- **ABOUT THIS TASK**: Give again, word for word, every line in the entries below from the line with "- Render the" up to and including the line with "- Check the", and no other line.

- **WORKING DATA**:
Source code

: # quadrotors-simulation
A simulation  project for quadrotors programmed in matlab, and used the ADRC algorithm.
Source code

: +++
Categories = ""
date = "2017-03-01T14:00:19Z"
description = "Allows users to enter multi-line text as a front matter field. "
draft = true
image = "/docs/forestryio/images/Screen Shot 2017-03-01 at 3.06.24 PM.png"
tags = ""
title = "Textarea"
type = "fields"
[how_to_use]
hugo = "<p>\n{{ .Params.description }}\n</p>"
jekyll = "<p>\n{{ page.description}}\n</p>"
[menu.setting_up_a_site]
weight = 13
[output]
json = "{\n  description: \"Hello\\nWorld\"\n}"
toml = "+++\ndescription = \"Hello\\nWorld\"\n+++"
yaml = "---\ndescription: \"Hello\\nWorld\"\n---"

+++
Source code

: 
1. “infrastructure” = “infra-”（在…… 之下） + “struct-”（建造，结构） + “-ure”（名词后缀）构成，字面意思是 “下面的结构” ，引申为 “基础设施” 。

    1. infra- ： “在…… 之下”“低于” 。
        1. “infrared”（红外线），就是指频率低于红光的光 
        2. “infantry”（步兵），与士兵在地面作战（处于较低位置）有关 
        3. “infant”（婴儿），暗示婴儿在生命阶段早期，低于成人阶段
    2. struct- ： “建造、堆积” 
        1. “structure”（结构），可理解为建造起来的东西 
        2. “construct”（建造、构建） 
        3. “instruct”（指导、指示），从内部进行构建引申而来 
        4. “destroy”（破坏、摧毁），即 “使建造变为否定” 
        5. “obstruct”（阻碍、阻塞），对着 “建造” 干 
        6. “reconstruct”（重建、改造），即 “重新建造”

---

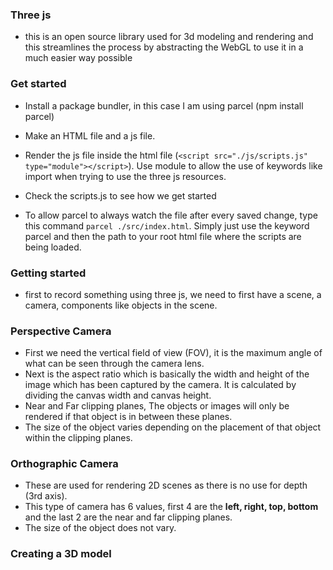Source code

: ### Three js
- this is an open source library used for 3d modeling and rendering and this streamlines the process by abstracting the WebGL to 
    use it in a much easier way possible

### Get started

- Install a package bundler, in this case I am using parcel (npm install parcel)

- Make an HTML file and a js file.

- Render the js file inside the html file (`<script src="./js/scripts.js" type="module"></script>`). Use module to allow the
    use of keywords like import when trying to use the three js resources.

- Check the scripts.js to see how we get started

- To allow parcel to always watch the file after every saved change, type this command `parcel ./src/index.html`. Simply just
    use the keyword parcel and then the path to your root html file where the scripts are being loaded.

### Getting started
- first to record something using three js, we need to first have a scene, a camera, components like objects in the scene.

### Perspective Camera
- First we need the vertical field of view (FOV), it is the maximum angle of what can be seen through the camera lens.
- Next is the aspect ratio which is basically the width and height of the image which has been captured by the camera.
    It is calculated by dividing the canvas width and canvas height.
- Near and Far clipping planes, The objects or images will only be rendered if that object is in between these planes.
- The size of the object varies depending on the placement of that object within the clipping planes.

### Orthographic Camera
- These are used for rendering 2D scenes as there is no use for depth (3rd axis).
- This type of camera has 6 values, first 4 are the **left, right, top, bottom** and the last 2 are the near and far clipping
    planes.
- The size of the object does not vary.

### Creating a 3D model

--

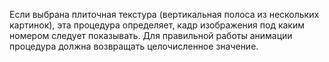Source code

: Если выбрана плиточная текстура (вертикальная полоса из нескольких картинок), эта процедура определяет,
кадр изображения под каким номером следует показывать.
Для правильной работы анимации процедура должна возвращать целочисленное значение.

- **EXERCISE RESPONSE**:
- Render the js file inside the html file (`<script src="./js/scripts.js" type="module"></script>`). Use module to allow the
    use of keywords like import when trying to use the three js resources.

- Check the scripts.js to see how we get started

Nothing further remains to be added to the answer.